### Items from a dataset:
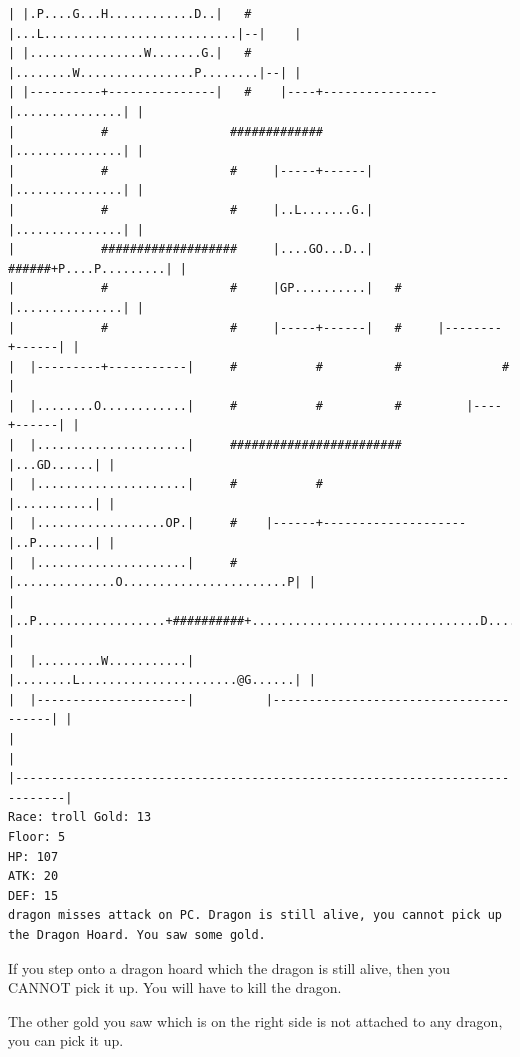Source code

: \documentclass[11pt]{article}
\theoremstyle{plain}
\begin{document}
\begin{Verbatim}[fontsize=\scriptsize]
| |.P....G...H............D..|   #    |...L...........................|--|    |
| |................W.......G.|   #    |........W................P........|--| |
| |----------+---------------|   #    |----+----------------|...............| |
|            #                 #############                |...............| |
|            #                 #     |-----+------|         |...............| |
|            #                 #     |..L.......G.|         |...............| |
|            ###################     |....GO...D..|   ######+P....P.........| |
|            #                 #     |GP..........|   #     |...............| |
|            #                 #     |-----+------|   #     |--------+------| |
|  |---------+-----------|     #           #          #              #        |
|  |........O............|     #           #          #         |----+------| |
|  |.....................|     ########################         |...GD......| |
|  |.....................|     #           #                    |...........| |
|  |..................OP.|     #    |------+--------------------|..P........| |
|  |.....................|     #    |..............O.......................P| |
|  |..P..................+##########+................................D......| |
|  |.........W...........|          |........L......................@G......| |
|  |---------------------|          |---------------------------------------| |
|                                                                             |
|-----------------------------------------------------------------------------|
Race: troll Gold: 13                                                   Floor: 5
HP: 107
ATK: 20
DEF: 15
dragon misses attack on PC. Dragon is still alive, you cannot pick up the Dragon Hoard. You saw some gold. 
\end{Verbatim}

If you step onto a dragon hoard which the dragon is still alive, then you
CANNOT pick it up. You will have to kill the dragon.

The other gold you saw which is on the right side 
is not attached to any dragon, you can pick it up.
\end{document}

### How to complete this task:
What is needed is the number of lines above that include the string "still", and nothing else.

### Solution to this exercise:
2